By Sarah Ruth Bates
and Kate Connors
What are the health care consequences of fearing deportation? In 2018, as immigration status becomes less certain for many, physicians are finding out. “I’ve realized what a loaded question ‘How long have you been in this country?’ is,” says Elise M. Henricks, MD, medical director of Upham’s Corner Health Center in Dorchester, Boston, and a family medicine physician. “It used to be a standard social history question.”
Elise M. Henricks, MD
Physicians caring for immigrants in Massachusetts are recognizing immigration status as a social determinant of health. “Two of my patients have had relatives incarcerated by the INS [Immigration and Naturalization Service], and others feel that they’re at risk, or their family members are. It’s changed the way that I ask people questions,” says Dr. Henricks.
Whole Patient Exemplified
Caring for immigrant patients requires physicians to surmount linguistic, logistical, and cultural barriers — but those difficulties create opportunities to make profound differences in patients’ lives. Supporting patients’ citizenship applications and connecting them with community resources are parts of this broad conceptualization of health care.
Maryanne C. Bombaugh, MD, MBA
“I have incredible joy from helping my patients through the citizenship process,” Dr. Henricks says. “I take pictures of them when they come in with their passports, and I have a photo album of people who’ve come in with their new documentation status paperwork or their passport. It helps me realize that I have an important role in helping people to establish themselves here.”
Gained in Translation
The requirements of a multiethnic patient population start with overcoming language differences. “Language barriers require extra effort on the part of both the patient and the office, or the health care system,” says Maryanne C. Bombaugh, MD, MBA, vice president of the MMS and a physician at the Community Health Centers of Cape Cod. “Language barriers can impact understanding, compliance, quality, and access
to care.”
Upham’s Corner translates materials into four languages and hires bi- or trilingual staff from the community. At Cape Cod, staff and clinicians access live interpreter services online. Conversations that English-speaking patients might have with their physicians through letters or a
patient portal — sharing test results, for example — may necessitate in-person visits for immigrants.
Understanding Cultural Differences
In these ways and more, care delivery requires a cultural shift in patients and providers. “So many layers of my patients’ stories impact how they think about taking their medication, or about time,” Dr. Henricks says. “Appointment times in other cultures can be much more vague; you just show up at the clinic and wait your turn to be seen.”
The health implications of cultural divides are described perhaps most memorably in The Spirit Catches You and You Fall Down: A Hmong Child, Her American Doctors, and the Collision of Two Cultures, by Anne Fadiman (Farrar, Straus and Giroux, 2012). The book, which explores conflicting ways to think about epilepsy, has become a staple of public health and medical education.
Cultural differences require interpretation, just as language differences do. “Vietnamese folks use cupping” — placing a cup on the skin and creating a vacuum or suction — “so women come in with marks that could look like bruises to someone who’s not familiar with the culture,” says Dr. Henricks. Staff from the local community serve as cultural (as well as linguistic) interpreters at Upham’s Corner. “No matter what you learned in medical school, you haven’t learned the cultural practices of all the people you’re going to be working with.”

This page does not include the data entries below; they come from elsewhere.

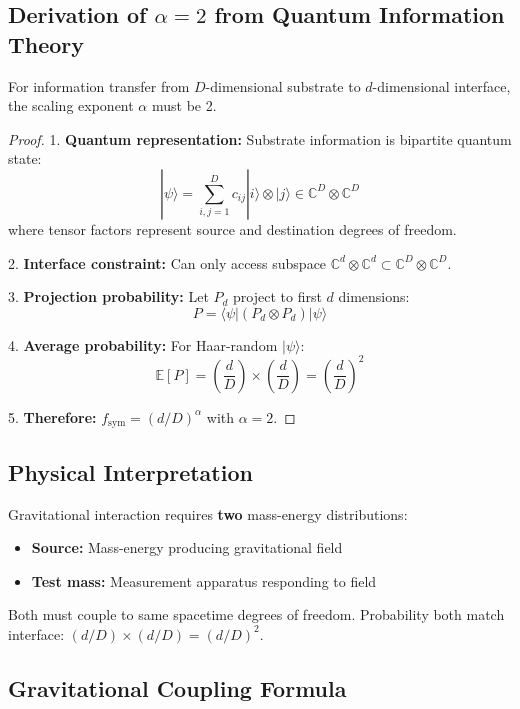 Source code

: \documentclass[11pt,titlepage]{article}
\begin{document}
\subsection{Derivation of $\alpha=2$ from Quantum Information Theory}

\begin{tcolorbox}[colback=green!5!white,colframe=green!75!black,title=Theorem (α=2 from Quantum Bipartite Structure)]
For information transfer from $D$-dimensional substrate to $d$-dimensional interface, the scaling exponent $\alpha$ must be 2.
\end{tcolorbox}

\begin{proof}
1. \textbf{Quantum representation:} Substrate information is bipartite quantum state:
\[
|\psi\rangle = \sum_{i,j=1}^{D} c_{ij} |i\rangle \otimes |j\rangle \in \mathbb{C}^D \otimes \mathbb{C}^D
\]
where tensor factors represent source and destination degrees of freedom.

2. \textbf{Interface constraint:} Can only access subspace $\mathbb{C}^d \otimes \mathbb{C}^d \subset \mathbb{C}^D \otimes \mathbb{C}^D$.

3. \textbf{Projection probability:} Let $P_d$ project to first $d$ dimensions:
\[
P = \langle \psi | (P_d \otimes P_d) | \psi \rangle
\]

4. \textbf{Average probability:} For Haar-random $|\psi\rangle$:
\[
\mathbb{E}[P] = \left(\frac{d}{D}\right) \times \left(\frac{d}{D}\right) = \left(\frac{d}{D}\right)^2
\]

5. \textbf{Therefore:} $f_{\mathrm{sym}} = (d/D)^\alpha$ with $\alpha = 2$.
\end{proof}

\subsection{Physical Interpretation}

Gravitational interaction requires \textbf{two} mass-energy distributions:
\begin{itemize}
\item \textbf{Source:} Mass-energy producing gravitational field
\item \textbf{Test mass:} Measurement apparatus responding to field
\end{itemize}

Both must couple to same spacetime degrees of freedom. Probability both match interface: $(d/D) \times (d/D) = (d/D)^2$.

\subsection{Gravitational Coupling Formula}
\end{document}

Global Health Is Local Health
Global health experience may provide similar insights, says Arul Mahadevan, MD, a radiation oncologist. The clinical perspectives Dr. Mahadevan gains on his international medical trips — to countries including India, Bangladesh, and Tanzania — inform his care of patients at Radiation Oncology Associates and Lahey Hospital & Medical Center.

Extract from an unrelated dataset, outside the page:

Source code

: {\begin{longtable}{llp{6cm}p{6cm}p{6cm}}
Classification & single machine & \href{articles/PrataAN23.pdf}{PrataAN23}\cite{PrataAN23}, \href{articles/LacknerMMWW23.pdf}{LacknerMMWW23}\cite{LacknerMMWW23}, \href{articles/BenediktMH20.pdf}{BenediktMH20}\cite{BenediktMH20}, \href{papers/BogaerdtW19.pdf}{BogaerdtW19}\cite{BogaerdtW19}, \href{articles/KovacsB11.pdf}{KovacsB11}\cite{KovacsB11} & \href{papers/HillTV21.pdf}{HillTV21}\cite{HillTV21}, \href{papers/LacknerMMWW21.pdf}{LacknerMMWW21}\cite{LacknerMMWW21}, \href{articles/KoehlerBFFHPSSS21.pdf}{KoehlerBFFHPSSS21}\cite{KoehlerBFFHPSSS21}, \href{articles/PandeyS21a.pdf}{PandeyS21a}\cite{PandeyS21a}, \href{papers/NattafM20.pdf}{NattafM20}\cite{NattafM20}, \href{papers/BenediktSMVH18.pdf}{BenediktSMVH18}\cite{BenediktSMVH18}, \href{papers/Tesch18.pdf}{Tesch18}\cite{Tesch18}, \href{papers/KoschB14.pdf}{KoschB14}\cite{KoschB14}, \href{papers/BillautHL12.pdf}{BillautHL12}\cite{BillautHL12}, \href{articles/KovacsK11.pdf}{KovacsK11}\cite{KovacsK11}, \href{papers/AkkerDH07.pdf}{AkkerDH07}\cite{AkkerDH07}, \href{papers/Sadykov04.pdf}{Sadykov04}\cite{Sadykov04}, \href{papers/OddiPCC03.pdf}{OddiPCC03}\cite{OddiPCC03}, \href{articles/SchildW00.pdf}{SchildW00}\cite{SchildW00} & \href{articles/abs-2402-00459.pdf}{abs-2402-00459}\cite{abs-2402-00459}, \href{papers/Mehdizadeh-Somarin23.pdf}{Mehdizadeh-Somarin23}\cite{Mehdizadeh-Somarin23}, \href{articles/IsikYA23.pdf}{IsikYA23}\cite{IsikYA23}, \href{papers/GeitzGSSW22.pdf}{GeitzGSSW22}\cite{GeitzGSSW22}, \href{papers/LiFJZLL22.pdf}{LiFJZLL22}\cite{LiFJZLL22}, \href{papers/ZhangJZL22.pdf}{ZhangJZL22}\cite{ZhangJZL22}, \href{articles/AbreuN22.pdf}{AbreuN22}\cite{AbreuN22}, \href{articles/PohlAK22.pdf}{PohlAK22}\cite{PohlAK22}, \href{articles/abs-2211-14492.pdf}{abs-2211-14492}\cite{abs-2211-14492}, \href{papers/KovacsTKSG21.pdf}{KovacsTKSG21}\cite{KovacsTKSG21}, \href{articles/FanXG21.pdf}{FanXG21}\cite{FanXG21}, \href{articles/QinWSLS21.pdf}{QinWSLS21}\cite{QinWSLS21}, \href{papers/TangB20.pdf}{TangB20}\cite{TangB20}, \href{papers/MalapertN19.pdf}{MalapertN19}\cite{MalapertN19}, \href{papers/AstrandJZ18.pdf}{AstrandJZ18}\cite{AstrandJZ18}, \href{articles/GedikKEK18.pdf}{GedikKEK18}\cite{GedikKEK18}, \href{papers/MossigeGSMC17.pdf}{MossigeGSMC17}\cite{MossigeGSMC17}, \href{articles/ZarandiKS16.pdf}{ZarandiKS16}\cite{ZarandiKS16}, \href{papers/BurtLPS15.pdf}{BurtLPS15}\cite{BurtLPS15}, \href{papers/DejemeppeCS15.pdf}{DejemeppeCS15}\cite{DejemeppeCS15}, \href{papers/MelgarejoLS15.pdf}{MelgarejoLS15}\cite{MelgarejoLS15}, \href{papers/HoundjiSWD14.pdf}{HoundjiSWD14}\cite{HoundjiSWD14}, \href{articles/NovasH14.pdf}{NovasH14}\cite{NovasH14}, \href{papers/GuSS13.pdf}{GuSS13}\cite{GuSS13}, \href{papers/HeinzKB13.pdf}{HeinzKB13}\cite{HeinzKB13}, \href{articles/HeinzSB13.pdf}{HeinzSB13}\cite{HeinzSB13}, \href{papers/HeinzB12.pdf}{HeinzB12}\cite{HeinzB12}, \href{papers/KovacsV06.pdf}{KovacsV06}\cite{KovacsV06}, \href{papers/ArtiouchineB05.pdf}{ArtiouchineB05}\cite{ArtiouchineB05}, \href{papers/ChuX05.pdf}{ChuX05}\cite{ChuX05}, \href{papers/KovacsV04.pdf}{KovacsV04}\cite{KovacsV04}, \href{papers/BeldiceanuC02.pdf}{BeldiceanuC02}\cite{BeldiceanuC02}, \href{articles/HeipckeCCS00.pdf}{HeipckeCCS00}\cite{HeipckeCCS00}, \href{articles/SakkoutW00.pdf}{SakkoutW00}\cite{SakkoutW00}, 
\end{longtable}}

“It is important for us to be culturally sensitive and understand where our patients are coming from,” he says. “A lot of multilingual and multinational people are living here in Massachusetts. People come to this country with all their susceptibilities based on their cultural and habitual causes of cancer. It’s not just clinical medicine: It’s about the social issues and beliefs that patients bring with them.
“How do you relate to them, how you talk to them about treatments and palliative care? That’s very important for people practicing here in Massachusetts. Although we are calling it global health, it’s all local.”
Value for Providers
Given all of those challenges, how do these physicians caring for immigrants avoid burnout? “I’m very proud of the persons who work with me and the teams that care for our patients,” says Dr. Bombaugh. “These are very vulnerable patients, they’re underserved, and community health centers are places where all can truly be cared for.”
Dr. Henricks agrees. “I’m looking at my parking lot right now, and it’s completely packed. So is the waiting room. I’ve been here for 19 years, so I have patients that I’ve known since birth. The relationships with people make all the rest of it possible. And it’s such a group effort. Working with people who have a sense of the larger picture and the greater good keeps me going.”